Your objective: Among the records that follow, find each line holding the word "height" and copy it.
'''
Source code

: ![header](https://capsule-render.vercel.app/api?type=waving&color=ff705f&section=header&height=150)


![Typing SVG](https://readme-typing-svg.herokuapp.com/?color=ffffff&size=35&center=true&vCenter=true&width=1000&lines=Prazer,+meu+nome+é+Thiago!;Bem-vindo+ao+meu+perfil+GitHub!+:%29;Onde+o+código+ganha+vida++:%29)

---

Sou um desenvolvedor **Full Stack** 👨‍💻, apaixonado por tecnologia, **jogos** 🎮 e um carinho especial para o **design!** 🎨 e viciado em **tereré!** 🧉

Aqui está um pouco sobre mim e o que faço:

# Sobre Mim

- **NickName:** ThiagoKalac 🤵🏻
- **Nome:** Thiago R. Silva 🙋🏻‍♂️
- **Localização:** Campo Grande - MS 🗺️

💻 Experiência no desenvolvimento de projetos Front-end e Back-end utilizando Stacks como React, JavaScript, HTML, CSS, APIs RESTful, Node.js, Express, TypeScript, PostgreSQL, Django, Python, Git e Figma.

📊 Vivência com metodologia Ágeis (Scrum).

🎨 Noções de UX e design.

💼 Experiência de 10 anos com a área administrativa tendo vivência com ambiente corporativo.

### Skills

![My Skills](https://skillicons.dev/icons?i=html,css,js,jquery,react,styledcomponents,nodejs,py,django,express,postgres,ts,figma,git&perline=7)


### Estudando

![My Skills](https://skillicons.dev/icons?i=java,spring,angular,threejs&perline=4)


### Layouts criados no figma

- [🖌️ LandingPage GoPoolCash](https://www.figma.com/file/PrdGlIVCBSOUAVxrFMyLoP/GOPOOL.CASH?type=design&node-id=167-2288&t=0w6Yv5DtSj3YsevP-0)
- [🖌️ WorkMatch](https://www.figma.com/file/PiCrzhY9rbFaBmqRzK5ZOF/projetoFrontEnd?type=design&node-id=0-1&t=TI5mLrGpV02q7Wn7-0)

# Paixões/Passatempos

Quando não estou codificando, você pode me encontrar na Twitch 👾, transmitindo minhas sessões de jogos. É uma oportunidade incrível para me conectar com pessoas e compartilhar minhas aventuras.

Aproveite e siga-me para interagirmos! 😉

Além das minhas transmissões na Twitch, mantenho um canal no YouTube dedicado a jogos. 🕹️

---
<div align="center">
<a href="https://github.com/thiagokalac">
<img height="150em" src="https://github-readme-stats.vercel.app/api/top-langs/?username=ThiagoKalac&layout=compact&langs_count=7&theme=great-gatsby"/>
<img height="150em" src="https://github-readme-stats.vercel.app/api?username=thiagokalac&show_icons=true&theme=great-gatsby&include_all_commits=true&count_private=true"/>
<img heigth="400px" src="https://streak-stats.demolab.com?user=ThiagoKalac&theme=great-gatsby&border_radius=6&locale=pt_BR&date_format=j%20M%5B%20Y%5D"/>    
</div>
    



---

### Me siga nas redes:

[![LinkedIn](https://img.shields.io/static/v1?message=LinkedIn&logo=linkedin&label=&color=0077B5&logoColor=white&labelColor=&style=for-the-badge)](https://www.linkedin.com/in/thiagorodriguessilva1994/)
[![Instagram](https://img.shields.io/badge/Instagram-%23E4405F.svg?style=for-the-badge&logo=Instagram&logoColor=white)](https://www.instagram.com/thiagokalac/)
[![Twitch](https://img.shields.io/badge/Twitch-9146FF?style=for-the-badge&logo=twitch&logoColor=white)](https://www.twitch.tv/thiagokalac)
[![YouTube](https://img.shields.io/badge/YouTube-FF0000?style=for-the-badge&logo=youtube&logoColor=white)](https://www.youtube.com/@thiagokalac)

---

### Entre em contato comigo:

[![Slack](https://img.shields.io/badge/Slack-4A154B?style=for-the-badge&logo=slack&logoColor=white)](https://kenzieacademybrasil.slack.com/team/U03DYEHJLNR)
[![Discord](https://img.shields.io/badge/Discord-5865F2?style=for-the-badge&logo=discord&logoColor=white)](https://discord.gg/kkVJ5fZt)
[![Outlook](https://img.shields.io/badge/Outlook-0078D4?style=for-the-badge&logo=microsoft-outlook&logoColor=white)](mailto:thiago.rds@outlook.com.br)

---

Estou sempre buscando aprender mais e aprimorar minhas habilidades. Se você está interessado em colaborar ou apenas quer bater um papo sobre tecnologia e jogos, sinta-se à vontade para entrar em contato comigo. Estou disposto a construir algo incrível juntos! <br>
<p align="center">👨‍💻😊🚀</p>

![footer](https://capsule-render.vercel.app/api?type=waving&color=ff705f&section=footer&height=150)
'''
Answer section:
: ![header](https://capsule-render.vercel.app/api?type=waving&color=ff705f&section=header&height=150)
<img height="150em" src="https://github-readme-stats.vercel.app/api/top-langs/?username=ThiagoKalac&layout=compact&langs_count=7&theme=great-gatsby"/>
<img height="150em" src="https://github-readme-stats.vercel.app/api?username=thiagokalac&show_icons=true&theme=great-gatsby&include_all_commits=true&count_private=true"/>
![footer](https://capsule-render.vercel.app/api?type=waving&color=ff705f&section=footer&height=150)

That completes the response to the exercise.